Although ‘it doesn’t matter how heavy it feels’, there are times (particularly with deadlifts), a lift just feels impossibly heavy. When you review the lift’s instant replay, however, you find that it was in fact possibly heavy. All you had to do to finish it was to NOT GIVE UP…and now you want to kick your own ass for quitting.
Enter the Two Second Rule. I established this rule to curb the tendency to give up on a lift before breaking through the sticking point, and reaching the point where you’re sure to lock it out.
It’s quite simple: Even if a lift is obviously impossible, grind it out for (at least) 2 seconds before quitting on it.
I know what you are thinking – “are you fucking insane?!”.
Well yes, but that is beside the point.

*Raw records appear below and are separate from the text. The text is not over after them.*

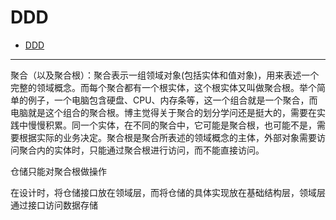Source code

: # DDD

- [DDD](#ddd)

---

聚合（以及聚合根）：聚合表示一组领域对象(包括实体和值对象)，用来表述一个完整的领域概念。而每个聚合都有一个根实体，这个根实体又叫做聚合根。举个简单的例子，一个电脑包含硬盘、CPU、内存条等，这一个组合就是一个聚合，而电脑就是这个组合的聚合根。博主觉得关于聚合的划分学问还是挺大的，需要在实践中慢慢积累。同一个实体，在不同的聚合中，它可能是聚合根，也可能不是，需要根据实际的业务决定。聚合根是聚合所表述的领域概念的主体，外部对象需要访问聚合内的实体时，只能通过聚合根进行访问，而不能直接访问。

仓储只能对聚合根做操作

在设计时，将仓储接口放在领域层，而将仓储的具体实现放在基础结构层，领域层通过接口访问数据存储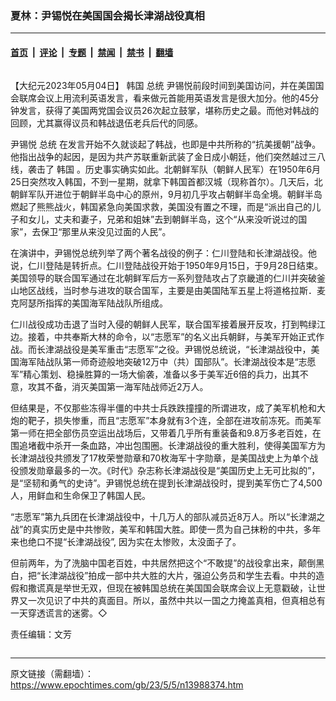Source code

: ### 夏林：尹锡悦在美国国会揭长津湖战役真相

---

#### [首页](../../../..?n13988374) &nbsp;|&nbsp; [评论](../../../../../epoch-comment?n13988374) &nbsp;|&nbsp; [专题](../../../../../epoch-special?n13988374) &nbsp;|&nbsp; [禁闻](../../../../../epoch-news?n13988374) &nbsp;|&nbsp; [禁书](../../../../../books?n13988374) &nbsp;|&nbsp; [翻墙](https://github.com/gfw-breaker/nogfw/blob/master/README.md?n13988374)


<div class="column" id="artbody" itemprop="articleBody">
 <!-- article content begin -->
 <p>
  【大纪元2023年05月04日】
  <ok href="https://www.epochtimes.com/gb/tag/%E9%9F%A9%E5%9B%BD.html">
   韩国
  </ok>
  <ok href="https://www.epochtimes.com/gb/tag/%E6%80%BB%E7%BB%9F.html">
   总统
  </ok>
  尹锡悦前段时间到美国访问，并在美国国会联席会议上用流利英语发言，看来做元首能用英语发言是很大加分。他的45分钟发言，获得了美国两党国会议员26次起立鼓掌，堪称历史之最。而他对韩战的回顾，尤其赢得议员和韩战退伍老兵后代的同感。
 </p>
 <p>
  尹锡悦
  <ok href="https://www.epochtimes.com/gb/tag/%E6%80%BB%E7%BB%9F.html">
   总统
  </ok>
  在发言开始不久就谈起了韩战，也即是中共所称的“抗美援朝”战争。他指出战争的起因，是因为共产苏联重新武装了金日成小朝廷，他们突然越过三八线，袭击了
  <ok href="https://www.epochtimes.com/gb/tag/%E9%9F%A9%E5%9B%BD.html">
   韩国
  </ok>
  。历史事实确实如此。北朝鲜军队（朝鲜人民军）在1950年6月25日突然攻入韩国，不到一星期，就拿下韩国首都汉城（现称首尔）。几天后，北朝鲜军队开进位于朝鲜半岛中心的原州，9月初几乎攻占朝鲜半岛全境。朝鲜半岛燃起了熊熊战火，韩国紧急向美国求救，美国没有置之不理，而是“派出自己的儿子和女儿，丈夫和妻子，兄弟和姐妹”去到朝鲜半岛，这个“从来没听说过的国家”，去保卫“那里从来没见过面的人民”。
 </p>
 <p>
  在演讲中，尹锡悦总统列举了两个著名战役的例子：仁川登陆和长津湖战役。他说，仁川登陆是转折点。仁川登陆战役开始于1950年9月15日，于9月28日结束。美国领导的联合国军通过在北朝鲜军后方一系列登陆攻占了京畿道的仁川并突破釜山地区战线，当时参与进攻的联合国军，主要是由美国陆军五星上将道格拉斯．麦克阿瑟所指挥的美国海军陆战队所组成。
 </p>
 <p>
  仁川战役成功击退了当时入侵的朝鲜人民军，联合国军接着展开反攻，打到鸭绿江边。接着，中共奉斯大林的命令，以“志愿军”的名义出兵朝鲜，与美军开始正式作战。而长津湖战役是美军重击“志愿军”之役。尹锡悦总统说，“长津湖战役中，美国海军陆战队第一师奇迹般地突破12万中（共）国部队”。长津湖战役本是“志愿军”精心策划、稳操胜算的一场大偷袭，准备以多于美军近6倍的兵力，出其不意，攻其不备，消灭美国第一海军陆战师近2万人。
 </p>
 <p>
  但结果是，不仅那些冻得半僵的中共士兵跌跌撞撞的所谓进攻，成了美军机枪和大炮的靶子，损失惨重，而且“志愿军”本身就有3个连，全部在进攻前冻死。而美军第一师在把全部伤员空运出战场后，又带着几乎所有重装备和9.8万多老百姓，在围追堵截中杀开一条血路，冲出包围圈。长津湖战役的重大胜利，使得美国军方为长津湖战役共颁发了17枚荣誉勋章和70枚海军十字勋章，是美国战史上为单个战役颁发勋章最多的一次。《时代》杂志称长津湖战役是“美国历史上无可比拟的”，是“坚韧和勇气的史诗”。尹锡悦总统在提到长津湖战役时，提到美军伤亡了4,500人，用鲜血和生命保卫了韩国人民。
 </p>
 <p>
  “志愿军”第九兵团在长津湖战役中，十几万人的部队减员近8万人。所以“长津湖之战”的真实历史是中共惨败，美军和韩国大胜。即使一贯为自己抹粉的中共，多年来也绝口不提“长津湖战役”, 因为实在太惨败，太没面子了。
 </p>
 <p>
  但前两年，为了洗脑中国老百姓，中共居然把这个“不敢提”的战役拿出来，颠倒黑白，把“长津湖战役”拍成一部中共大胜的大片，强迫公务员和学生去看。中共的造假和撒谎真是举世无双，但现在被韩国总统在美国国会联席会议上无意戳破，让世界又一次见识了中共的真面目。所以，虽然中共以一国之力掩盖真相，但真相总有一天穿透谎言的迷雾。◇
 </p>
 <p>
  责任编辑：文芳
 </p>
 <!-- article content end -->
</div>


---

原文链接（需翻墙）：https://www.epochtimes.com/gb/23/5/5/n13988374.htm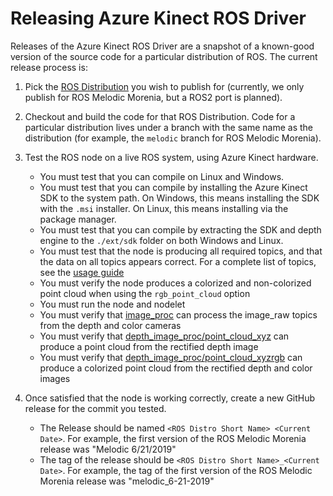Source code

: # Releasing Azure Kinect ROS Driver

Releases of the Azure Kinect ROS Driver are a snapshot of a known-good version of the source code for a particular distribution of ROS. The current release process is:

1. Pick the [ROS Distribution](http://wiki.ros.org/Distributions) you wish to publish for (currently, we only publish for ROS Melodic Morenia, but a ROS2 port is planned).
1. Checkout and build the code for that ROS Distribution. Code for a particular distribution lives under a branch with the same name as the distribution (for example, the `melodic` branch for ROS Melodic Morenia).
1. Test the ROS node on a live ROS system, using Azure Kinect hardware.
   - You must test that you can compile on Linux and Windows.
   - You must test that you can compile by installing the Azure Kinect SDK to the system path. On Windows, this means installing the SDK with the `.msi` installer. On Linux, this means installing via the package manager.
   - You must test that you can compile by extracting the SDK and depth engine to the `./ext/sdk` folder on both Windows and Linux.
   - You must test that the node is producing all required topics, and that the data on all topics appears correct. For a complete list of topics, see the [usage guide](usage.md)
   - You must verify the node produces a colorized and non-colorized point cloud when using the `rgb_point_cloud` option
   - You must run the node and nodelet
   - You must verify that [image_proc](http://wiki.ros.org/image_proc) can process the image_raw topics from the depth and color cameras
   - You must verify that [depth_image_proc/point_cloud_xyz](http://wiki.ros.org/depth_image_proc?distro=melodic#depth_image_proc.2BAC8-point_cloud_xyz) can produce a point cloud from the rectified depth image
   - You must verify that [depth_image_proc/point_cloud_xyzrgb](http://wiki.ros.org/depth_image_proc?distro=melodic#depth_image_proc.2BAC8-point_cloud_xyzrgb) can produce a colorized point cloud from the rectified depth and color images

1. Once satisfied that the node is working correctly, create a new GitHub release for the commit you tested. 
   - The Release should be named `<ROS Distro Short Name> <Current Date>`. For example, the first version of the ROS Melodic Morenia release was "Melodic 6/21/2019"
   - The tag of the release should be `<ROS Distro Short Name>_<Current Date>`. For example, the tag of the first version of the ROS Melodic Morenia release was "melodic_6-21-2019"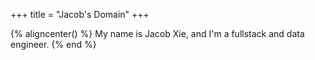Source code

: +++
title = "Jacob's Domain"
+++

{% aligncenter() %}
My name is Jacob Xie, and I'm a fullstack and data engineer.
{% end %}
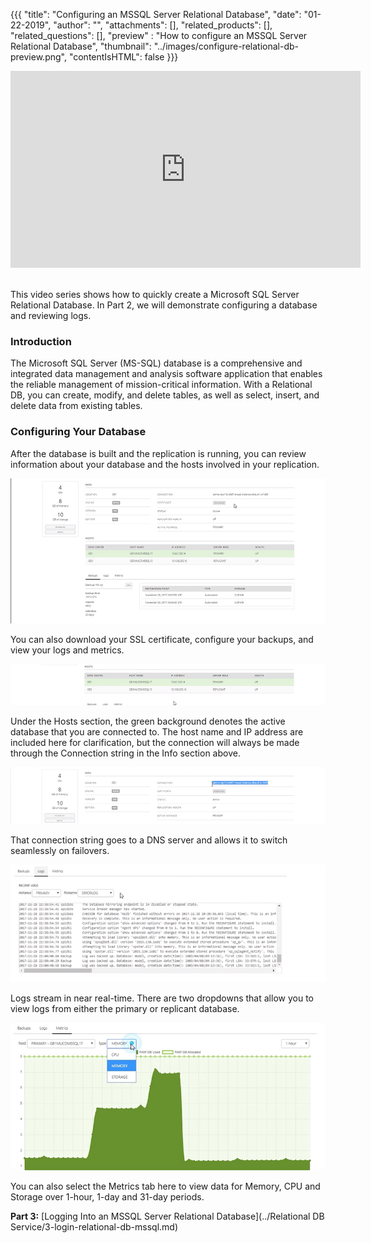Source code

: {{{
  "title": "Configuring an MSSQL Server Relational Database",
  "date": "01-22-2019",
  "author": "",
  "attachments": [],
  "related_products": [],
  "related_questions": [],
  "preview" : "How to configure an MSSQL Server Relational Database",
  "thumbnail": "../images/configure-relational-db-preview.png",
  "contentIsHTML": false
}}}

<div class="no-pdf">
<iframe width="560" height="315" src="https://player.vimeo.com/video/255619790" frameborder="0" allowfullscreen></iframe>
<br>
<br>
</div>

This video series shows how to quickly create a Microsoft SQL Server Relational Database. In Part 2, we will demonstrate configuring a database and reviewing logs.

### Introduction

The Microsoft SQL Server (MS-SQL) database is a comprehensive and integrated data management and analysis software application that enables the reliable management of mission-critical information. With a Relational DB, you can create, modify, and delete tables, as well as select, insert, and delete data from existing tables.

### Configuring Your Database

After the database is built and the replication is running, you can review information about your database and the hosts involved in your replication.

![RDBS Configure Database](../images/rdbs/configure1.png)

You can also download your SSL certificate, configure your backups, and view your logs and metrics.

![RDBS Configure Database](../images/rdbs/configure2.png)

Under the Hosts section, the green background denotes the active database that you are connected to. The host name and IP address are included here for clarification, but the connection will always be made through the Connection string in the Info section above.

![RDBS Configure Database](../images/rdbs/configure3.png)

That connection string goes to a DNS server and allows it to switch seamlessly on failovers.

![RDBS Configure Database](../images/rdbs/configure4.png)

Logs stream in near real-time. There are two dropdowns that allow you to view logs from either the primary or replicant database.

![RDBS Configure Database](../images/rdbs/configure5.png)

You can also select the Metrics tab here to view data for Memory, CPU and Storage over 1-hour, 1-day and 31-day periods.

**Part 3:** [Logging Into an MSSQL Server Relational Database](../Relational DB Service/3-login-relational-db-mssql.md)
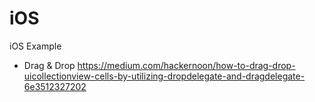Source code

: # iOS
iOS Example


- Drag & Drop
https://medium.com/hackernoon/how-to-drag-drop-uicollectionview-cells-by-utilizing-dropdelegate-and-dragdelegate-6e3512327202
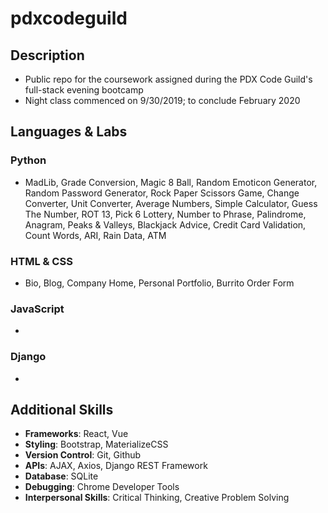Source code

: # pdxcodeguild

## Description
- Public repo for the coursework assigned during the PDX Code Guild's full-stack evening bootcamp
- Night class commenced on 9/30/2019; to conclude February 2020

## Languages & Labs

### Python
- MadLib, Grade Conversion, Magic 8 Ball, Random Emoticon Generator, Random Password Generator, Rock Paper Scissors Game, Change Converter, Unit Converter, Average Numbers, Simple Calculator, Guess The Number, ROT 13, Pick 6 Lottery, Number to Phrase, Palindrome, Anagram, Peaks & Valleys, Blackjack Advice, Credit Card Validation, Count Words, ARI, Rain Data, ATM

### HTML & CSS
- Bio, Blog, Company Home, Personal Portfolio, Burrito Order Form

### JavaScript
- 

### Django
- 

## Additional Skills

- **Frameworks**: React, Vue
- **Styling**: Bootstrap, MaterializeCSS
- **Version Control**: Git, Github
- **APIs**: AJAX, Axios, Django REST Framework
- **Database**: SQLite
- **Debugging**: Chrome Developer Tools
- **Interpersonal Skills**: Critical Thinking, Creative Problem Solving
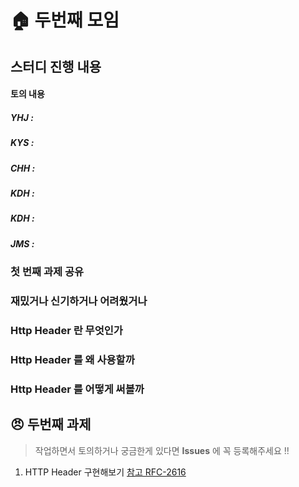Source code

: # :house: 두번째 모임

## 스터디 진행 내용

#### 토의 내용

##### YHJ : 
##### KYS : 
##### CHH : 
##### KDH : 
##### KDH : 
##### JMS : 

### 첫 번째 과제 공유

### 재밌거나 신기하거나 어려웠거나

### Http Header 란 무엇인가

### Http Header 를 왜 사용할까

### Http Header 를 어떻게 써볼까

## :angry: 두번째 과제

> 작업하면서 토의하거나 궁금한게 있다면 **Issues** 에 꼭 등록해주세요 !!

1. HTTP Header 구현해보기 [참고 RFC-2616](https://tools.ietf.org/html/rfc2616#page-31)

The Two Second Rule has a number of benefits:
- Even if you eventually fail the lift, you’ve just turned a failed lift into an isometric hold, and gotten some benefit out of it
- Even if you eventually fail the lift, you are teaching your mind and body to grind; this help you finish out the tough lifts in the future
- You may actually finish the impossible lifts
In the long run, you’ll be teaching yourself to grind through the tough lifts, and build greater mental as well as physical strength
Someone asked me the other day what the proper head position is during the squat and deadlift.
My preference is to keep the head up and fixate on a spot on the ceiling well out in front of me. There are successful lifters and coaches who use the neutral spine approach, fixing on the floor 10 yards or so in front of the lift. While this can be a successful approach, the body has a tendency to follow the head (have you ever looked at your passenger while driving and found your car drifting towards the ditch?). Looking down can lead to a tendency to lean, bringing the chest down and leaving the hips high.
While head up and head down/neutral spine have have both been (arguably) proven successful, let’s touch on a couple approaches that are WRONG 🔴🔴🔴
Don’t look straight up. You’re not a bird. Stop it.
Don’t move your head around during the lift – once you start the lift, rep or set, maintain the same focus point throughout the lift, changing your focus during the lift makes it even harder to maintain a consistent body position during the lift.
When I’m lifting, I treat my head as an extension of the spine. For squats I watch my feet to walk out then pack my head back into my neck and focus on a point in the ceiling in the middle of the room during the lift. Provided I keep the proper body angle, my head does not move.
On deadlift, again my head is an extension of my spine. As I pull myself into the bar, and my hips come down/chest comes up, my focus point rises with my chest. Once set, I again fix on a point at the opposite end of the room or ceiling at the far end. I do not change that focus point until I’m locked out.
Your head should be an extension of your spine, fixated on one focus point – don’t create a moving target to shoot at during your lift.
I originally discovered just how important the rebound is in the squat when doing high rep sets. At that point where your muscles are shot, your heart and lungs are shot, I found that the momentum created by the rebound was the only reason I was completing reps.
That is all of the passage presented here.